#### [YOUR ASSIGNMENT]
The response should consist only of the lines from the one with "Which of the" to the end of the data below, copied exactly and without pictures.

#### [Collected data]
• • •

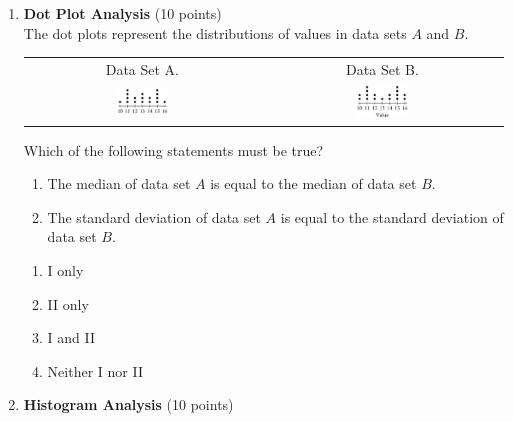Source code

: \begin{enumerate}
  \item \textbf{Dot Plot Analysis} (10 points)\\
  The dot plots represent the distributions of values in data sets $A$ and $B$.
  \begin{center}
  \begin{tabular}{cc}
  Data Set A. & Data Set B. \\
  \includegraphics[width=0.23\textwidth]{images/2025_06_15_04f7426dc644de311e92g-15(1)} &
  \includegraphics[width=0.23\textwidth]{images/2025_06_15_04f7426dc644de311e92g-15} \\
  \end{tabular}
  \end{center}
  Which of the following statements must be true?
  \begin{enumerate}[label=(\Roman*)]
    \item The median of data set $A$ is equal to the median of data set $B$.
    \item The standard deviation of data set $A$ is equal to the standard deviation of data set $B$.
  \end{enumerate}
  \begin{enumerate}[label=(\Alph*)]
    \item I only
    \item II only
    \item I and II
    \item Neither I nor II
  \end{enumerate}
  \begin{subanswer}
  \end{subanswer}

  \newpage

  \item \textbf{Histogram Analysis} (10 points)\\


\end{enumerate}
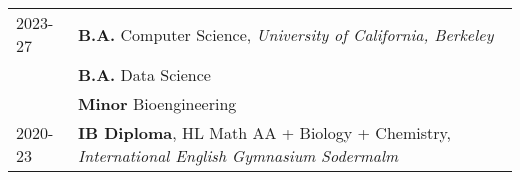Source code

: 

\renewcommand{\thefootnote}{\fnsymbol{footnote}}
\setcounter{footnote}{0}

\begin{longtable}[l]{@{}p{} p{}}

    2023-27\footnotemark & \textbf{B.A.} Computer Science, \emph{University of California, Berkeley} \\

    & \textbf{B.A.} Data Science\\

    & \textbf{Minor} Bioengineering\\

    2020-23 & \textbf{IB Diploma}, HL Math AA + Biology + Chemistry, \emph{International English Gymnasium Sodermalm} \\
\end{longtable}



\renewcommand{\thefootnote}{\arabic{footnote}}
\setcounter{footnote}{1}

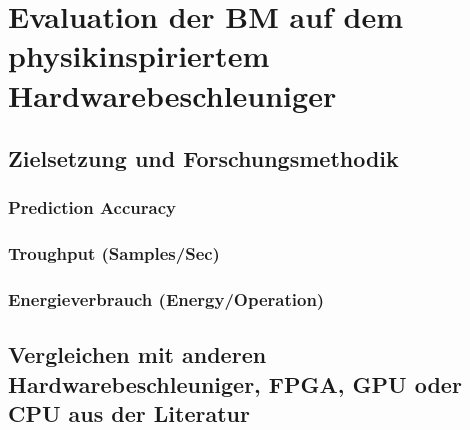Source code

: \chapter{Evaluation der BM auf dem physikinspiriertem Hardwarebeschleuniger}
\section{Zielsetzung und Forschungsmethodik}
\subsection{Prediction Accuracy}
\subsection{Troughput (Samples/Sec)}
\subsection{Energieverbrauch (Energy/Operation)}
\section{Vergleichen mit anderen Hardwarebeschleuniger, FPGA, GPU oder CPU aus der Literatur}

• • •

#### [SOLUTION TO THE PROBLEM]
  Which of the following statements must be true?
  \begin{enumerate}[label=(\Roman*)]
    \item The median of data set $A$ is equal to the median of data set $B$.
    \item The standard deviation of data set $A$ is equal to the standard deviation of data set $B$.
  \end{enumerate}
  \begin{enumerate}[label=(\Alph*)]
    \item I only
    \item II only
    \item I and II
    \item Neither I nor II
  \end{enumerate}
  \begin{subanswer}
  \end{subanswer}

  \newpage

  \item \textbf{Histogram Analysis} (10 points)\\


\end{enumerate}
Source code

: 

\renewcommand{\thefootnote}{\fnsymbol{footnote}}
\setcounter{footnote}{0}

\begin{longtable}[l]{@{}p{} p{}}

    2023-27\footnotemark & \textbf{B.A.} Computer Science, \emph{University of California, Berkeley} \\

    & \textbf{B.A.} Data Science\\

    & \textbf{Minor} Bioengineering\\

    2020-23 & \textbf{IB Diploma}, HL Math AA + Biology + Chemistry, \emph{International English Gymnasium Sodermalm} \\
\end{longtable}



\renewcommand{\thefootnote}{\arabic{footnote}}
\setcounter{footnote}{1}

Source code

: \chapter{Evaluation der BM auf dem physikinspiriertem Hardwarebeschleuniger}
\section{Zielsetzung und Forschungsmethodik}
\subsection{Prediction Accuracy}
\subsection{Troughput (Samples/Sec)}
\subsection{Energieverbrauch (Energy/Operation)}
\section{Vergleichen mit anderen Hardwarebeschleuniger, FPGA, GPU oder CPU aus der Literatur}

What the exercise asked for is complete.